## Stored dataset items
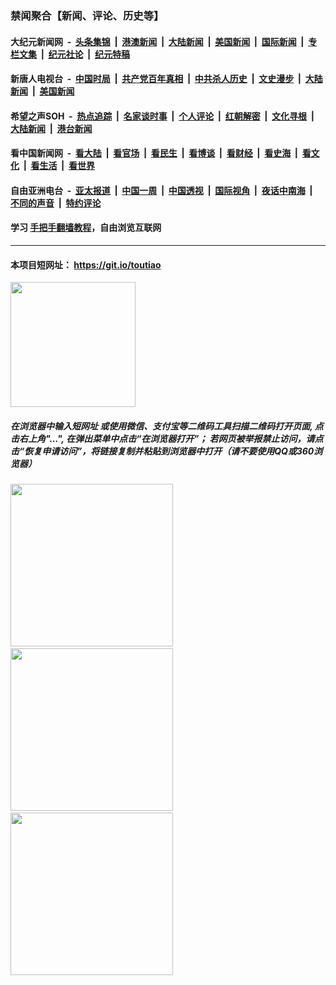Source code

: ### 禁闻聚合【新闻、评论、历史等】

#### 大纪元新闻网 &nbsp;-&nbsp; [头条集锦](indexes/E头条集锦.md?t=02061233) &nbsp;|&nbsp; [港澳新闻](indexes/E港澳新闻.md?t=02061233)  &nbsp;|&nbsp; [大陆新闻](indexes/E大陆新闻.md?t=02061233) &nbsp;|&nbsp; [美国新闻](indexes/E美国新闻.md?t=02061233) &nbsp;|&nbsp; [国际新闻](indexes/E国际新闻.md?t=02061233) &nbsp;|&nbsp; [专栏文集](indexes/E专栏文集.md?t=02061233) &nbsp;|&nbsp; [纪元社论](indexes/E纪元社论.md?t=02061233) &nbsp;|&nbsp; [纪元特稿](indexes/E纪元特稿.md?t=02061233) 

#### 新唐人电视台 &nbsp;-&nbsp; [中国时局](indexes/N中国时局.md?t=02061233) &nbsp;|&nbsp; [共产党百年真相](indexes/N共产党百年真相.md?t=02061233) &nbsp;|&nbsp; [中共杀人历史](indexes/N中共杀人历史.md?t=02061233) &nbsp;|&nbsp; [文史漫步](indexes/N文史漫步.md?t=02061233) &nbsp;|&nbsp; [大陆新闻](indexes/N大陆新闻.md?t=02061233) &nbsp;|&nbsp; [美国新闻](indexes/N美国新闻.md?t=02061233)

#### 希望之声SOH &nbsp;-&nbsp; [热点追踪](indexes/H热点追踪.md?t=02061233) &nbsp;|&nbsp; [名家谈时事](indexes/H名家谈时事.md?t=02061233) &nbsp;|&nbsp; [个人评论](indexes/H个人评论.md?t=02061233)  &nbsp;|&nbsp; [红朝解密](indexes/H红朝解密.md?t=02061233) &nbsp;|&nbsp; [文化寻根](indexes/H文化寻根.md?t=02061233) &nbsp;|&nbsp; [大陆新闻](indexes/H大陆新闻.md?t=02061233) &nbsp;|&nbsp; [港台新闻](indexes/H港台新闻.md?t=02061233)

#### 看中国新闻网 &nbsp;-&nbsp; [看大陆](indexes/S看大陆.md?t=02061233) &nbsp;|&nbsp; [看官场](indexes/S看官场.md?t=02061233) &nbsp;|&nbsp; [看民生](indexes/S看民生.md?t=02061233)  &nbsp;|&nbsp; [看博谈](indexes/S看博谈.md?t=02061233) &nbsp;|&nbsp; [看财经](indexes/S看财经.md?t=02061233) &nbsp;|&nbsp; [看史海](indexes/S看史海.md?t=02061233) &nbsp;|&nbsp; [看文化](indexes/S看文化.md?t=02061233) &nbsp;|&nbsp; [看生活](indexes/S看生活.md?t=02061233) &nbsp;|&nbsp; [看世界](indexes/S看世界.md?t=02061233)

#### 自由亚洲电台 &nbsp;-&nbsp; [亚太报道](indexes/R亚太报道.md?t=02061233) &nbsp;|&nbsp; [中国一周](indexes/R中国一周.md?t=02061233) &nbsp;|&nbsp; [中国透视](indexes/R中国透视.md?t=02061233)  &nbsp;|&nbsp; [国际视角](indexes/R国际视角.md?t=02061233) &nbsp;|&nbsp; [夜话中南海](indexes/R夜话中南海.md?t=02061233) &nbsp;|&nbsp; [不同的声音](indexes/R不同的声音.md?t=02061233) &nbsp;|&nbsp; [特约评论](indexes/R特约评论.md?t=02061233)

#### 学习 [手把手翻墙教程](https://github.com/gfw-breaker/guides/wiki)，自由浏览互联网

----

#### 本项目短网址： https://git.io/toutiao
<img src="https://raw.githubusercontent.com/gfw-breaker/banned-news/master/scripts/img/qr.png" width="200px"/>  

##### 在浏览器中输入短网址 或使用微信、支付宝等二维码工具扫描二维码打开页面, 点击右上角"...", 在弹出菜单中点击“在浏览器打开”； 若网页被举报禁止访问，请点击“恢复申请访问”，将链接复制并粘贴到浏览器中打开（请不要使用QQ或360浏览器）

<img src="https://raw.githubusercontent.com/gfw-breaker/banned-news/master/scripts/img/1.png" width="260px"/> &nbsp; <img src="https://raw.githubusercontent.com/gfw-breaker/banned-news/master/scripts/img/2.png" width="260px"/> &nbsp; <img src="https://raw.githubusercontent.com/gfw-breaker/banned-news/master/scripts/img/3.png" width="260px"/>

==

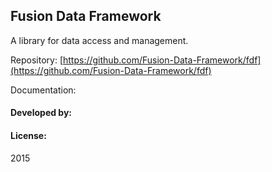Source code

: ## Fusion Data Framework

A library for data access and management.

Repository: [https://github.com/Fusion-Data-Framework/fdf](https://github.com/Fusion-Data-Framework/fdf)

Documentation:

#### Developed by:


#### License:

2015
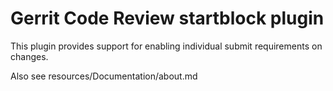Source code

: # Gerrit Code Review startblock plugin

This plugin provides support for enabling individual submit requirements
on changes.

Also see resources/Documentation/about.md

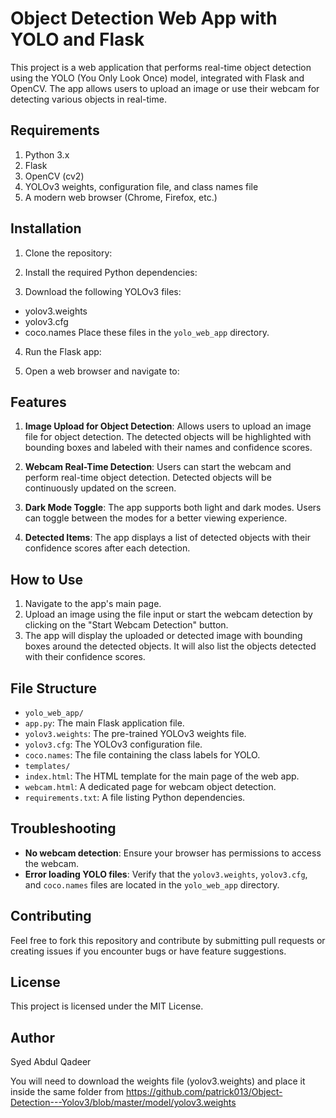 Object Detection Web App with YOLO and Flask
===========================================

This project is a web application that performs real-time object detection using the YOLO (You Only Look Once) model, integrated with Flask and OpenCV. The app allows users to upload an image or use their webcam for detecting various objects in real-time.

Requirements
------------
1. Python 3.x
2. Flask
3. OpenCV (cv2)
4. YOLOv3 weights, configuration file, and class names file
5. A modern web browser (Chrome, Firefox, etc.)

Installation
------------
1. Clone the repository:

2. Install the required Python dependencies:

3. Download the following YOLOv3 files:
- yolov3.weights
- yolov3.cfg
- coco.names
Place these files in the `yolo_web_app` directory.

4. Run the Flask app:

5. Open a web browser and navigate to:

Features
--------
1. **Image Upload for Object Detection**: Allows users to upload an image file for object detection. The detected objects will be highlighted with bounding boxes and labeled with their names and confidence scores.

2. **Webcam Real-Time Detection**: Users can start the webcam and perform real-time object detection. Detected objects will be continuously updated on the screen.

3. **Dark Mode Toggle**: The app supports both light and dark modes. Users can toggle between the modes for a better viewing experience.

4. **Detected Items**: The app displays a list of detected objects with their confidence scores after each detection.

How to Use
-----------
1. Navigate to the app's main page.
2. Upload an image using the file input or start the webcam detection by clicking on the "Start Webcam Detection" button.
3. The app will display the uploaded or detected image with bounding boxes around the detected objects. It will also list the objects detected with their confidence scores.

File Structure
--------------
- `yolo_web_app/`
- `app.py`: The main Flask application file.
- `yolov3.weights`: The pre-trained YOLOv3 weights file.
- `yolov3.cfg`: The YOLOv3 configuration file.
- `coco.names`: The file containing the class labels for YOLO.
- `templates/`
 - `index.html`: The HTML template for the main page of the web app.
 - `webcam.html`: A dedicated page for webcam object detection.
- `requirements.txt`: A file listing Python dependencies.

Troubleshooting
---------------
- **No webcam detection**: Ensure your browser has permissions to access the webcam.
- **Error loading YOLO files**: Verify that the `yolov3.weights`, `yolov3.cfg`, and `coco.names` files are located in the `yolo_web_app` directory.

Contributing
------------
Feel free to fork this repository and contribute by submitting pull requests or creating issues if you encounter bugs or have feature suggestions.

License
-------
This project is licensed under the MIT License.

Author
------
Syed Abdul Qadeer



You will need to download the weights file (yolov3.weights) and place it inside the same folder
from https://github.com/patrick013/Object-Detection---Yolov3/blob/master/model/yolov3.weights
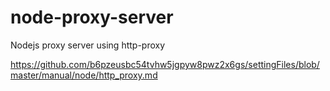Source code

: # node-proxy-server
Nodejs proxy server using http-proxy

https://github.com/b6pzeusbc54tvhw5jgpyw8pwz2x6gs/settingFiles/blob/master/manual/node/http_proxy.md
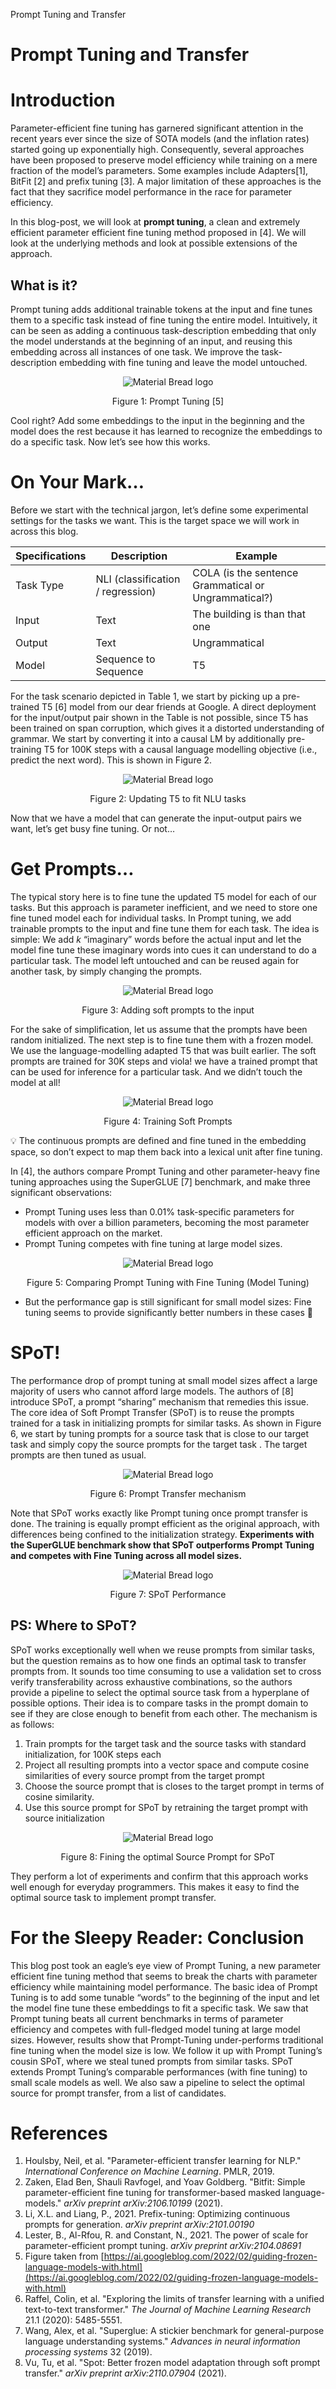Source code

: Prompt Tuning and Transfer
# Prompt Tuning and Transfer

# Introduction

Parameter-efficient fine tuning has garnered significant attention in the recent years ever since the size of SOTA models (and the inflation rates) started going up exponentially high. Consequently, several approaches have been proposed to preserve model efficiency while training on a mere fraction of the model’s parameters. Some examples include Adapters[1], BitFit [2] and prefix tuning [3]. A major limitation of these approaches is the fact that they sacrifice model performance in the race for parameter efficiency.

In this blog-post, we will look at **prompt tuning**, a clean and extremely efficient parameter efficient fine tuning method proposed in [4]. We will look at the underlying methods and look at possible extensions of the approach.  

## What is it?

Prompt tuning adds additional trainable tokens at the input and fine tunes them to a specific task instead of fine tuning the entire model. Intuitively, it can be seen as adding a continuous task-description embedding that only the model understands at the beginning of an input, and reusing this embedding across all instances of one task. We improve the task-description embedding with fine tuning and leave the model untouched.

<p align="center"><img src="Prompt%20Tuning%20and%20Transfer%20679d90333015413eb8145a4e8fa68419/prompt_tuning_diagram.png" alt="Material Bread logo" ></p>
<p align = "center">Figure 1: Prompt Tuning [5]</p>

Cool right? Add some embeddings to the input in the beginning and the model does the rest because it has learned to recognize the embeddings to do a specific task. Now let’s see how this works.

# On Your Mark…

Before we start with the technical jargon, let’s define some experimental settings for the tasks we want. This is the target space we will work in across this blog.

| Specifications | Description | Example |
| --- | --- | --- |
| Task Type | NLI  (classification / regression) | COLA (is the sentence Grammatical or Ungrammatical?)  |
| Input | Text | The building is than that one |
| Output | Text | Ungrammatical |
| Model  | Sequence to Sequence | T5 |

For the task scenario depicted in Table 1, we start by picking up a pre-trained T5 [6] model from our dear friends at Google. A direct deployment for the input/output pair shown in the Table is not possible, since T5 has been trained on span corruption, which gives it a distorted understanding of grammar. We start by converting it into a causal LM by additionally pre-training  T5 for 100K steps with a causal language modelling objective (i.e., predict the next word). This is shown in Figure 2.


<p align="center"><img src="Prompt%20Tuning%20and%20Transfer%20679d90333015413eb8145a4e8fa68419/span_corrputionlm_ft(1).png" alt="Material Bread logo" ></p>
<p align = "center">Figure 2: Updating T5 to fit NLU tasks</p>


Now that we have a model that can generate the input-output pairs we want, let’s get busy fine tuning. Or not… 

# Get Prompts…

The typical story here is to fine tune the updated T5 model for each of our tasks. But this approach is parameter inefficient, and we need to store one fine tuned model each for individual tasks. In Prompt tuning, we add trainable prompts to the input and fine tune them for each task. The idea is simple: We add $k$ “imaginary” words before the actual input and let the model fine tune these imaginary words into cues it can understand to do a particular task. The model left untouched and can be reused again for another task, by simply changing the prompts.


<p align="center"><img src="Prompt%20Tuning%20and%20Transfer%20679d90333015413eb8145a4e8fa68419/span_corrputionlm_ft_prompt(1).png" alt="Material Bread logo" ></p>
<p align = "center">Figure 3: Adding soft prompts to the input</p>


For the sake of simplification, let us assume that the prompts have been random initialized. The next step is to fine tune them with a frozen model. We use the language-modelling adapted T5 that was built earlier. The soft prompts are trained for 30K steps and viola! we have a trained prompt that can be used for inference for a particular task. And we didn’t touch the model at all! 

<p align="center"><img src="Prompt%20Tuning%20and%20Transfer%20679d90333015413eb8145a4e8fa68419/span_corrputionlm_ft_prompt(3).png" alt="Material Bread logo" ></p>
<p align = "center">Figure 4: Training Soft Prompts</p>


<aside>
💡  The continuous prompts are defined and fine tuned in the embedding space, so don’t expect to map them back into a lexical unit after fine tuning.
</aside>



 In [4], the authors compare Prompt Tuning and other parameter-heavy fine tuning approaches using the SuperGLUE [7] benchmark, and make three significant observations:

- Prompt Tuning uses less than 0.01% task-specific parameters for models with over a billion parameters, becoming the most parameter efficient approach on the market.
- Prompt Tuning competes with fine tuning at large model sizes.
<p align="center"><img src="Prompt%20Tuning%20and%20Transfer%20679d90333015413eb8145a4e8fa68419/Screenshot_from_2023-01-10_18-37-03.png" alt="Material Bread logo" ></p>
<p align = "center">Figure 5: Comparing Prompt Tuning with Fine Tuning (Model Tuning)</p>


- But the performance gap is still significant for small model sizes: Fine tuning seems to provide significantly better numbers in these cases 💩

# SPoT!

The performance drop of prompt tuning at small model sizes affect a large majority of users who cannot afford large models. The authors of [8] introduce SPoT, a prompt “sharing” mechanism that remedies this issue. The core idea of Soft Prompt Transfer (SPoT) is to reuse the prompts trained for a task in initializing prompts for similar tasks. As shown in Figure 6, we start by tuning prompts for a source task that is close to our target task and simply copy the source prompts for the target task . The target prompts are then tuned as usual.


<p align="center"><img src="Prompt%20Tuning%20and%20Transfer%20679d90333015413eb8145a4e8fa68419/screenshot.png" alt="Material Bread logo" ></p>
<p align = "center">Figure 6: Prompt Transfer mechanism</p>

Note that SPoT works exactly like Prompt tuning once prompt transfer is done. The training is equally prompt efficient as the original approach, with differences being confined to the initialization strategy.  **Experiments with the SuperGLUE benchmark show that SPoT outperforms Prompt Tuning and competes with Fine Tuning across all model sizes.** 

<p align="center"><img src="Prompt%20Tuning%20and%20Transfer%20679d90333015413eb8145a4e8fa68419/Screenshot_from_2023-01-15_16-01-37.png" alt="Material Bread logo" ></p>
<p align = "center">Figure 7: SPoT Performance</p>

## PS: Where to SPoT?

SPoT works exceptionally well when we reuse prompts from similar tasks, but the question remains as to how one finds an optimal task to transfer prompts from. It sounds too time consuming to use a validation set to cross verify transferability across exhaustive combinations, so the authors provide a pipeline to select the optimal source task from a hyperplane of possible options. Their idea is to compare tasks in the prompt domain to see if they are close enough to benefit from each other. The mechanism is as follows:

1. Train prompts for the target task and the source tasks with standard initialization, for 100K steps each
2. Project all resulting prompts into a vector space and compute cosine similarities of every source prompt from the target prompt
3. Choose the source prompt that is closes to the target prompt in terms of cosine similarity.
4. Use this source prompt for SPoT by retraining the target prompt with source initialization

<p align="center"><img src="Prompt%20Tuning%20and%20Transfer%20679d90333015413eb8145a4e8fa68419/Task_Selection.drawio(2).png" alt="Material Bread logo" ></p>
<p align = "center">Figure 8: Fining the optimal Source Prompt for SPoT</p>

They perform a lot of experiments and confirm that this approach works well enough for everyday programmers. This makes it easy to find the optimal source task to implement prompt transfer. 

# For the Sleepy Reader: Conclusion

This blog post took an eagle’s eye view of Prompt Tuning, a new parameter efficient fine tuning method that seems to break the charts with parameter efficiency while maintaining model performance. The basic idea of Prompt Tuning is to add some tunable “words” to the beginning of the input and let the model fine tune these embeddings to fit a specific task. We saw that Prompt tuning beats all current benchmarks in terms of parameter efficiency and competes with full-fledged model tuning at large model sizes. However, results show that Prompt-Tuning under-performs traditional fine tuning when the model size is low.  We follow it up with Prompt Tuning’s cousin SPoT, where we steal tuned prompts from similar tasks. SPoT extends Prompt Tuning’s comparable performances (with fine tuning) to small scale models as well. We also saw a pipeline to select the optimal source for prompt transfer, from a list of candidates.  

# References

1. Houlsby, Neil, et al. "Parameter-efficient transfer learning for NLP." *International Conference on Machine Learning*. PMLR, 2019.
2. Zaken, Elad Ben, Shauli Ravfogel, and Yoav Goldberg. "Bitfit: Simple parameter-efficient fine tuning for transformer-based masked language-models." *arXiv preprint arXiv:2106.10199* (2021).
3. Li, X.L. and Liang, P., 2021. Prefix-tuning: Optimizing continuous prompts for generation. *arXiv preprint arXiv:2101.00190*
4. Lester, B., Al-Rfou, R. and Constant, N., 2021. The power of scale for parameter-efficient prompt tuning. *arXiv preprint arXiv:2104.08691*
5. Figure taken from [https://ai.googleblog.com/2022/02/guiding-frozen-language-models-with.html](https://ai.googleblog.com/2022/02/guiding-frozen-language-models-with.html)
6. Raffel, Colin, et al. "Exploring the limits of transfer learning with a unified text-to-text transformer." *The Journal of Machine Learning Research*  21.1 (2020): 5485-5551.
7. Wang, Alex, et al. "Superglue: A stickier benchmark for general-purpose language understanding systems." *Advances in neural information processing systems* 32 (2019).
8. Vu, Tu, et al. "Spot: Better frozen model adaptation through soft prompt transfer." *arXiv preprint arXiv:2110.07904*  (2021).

## How to complete this task
For the word "Python", find all matching lines in the entries above and copy them out.

## Answer box
1. Python 3.x
2. Install the required Python dependencies:
- `requirements.txt`: A file listing Python dependencies.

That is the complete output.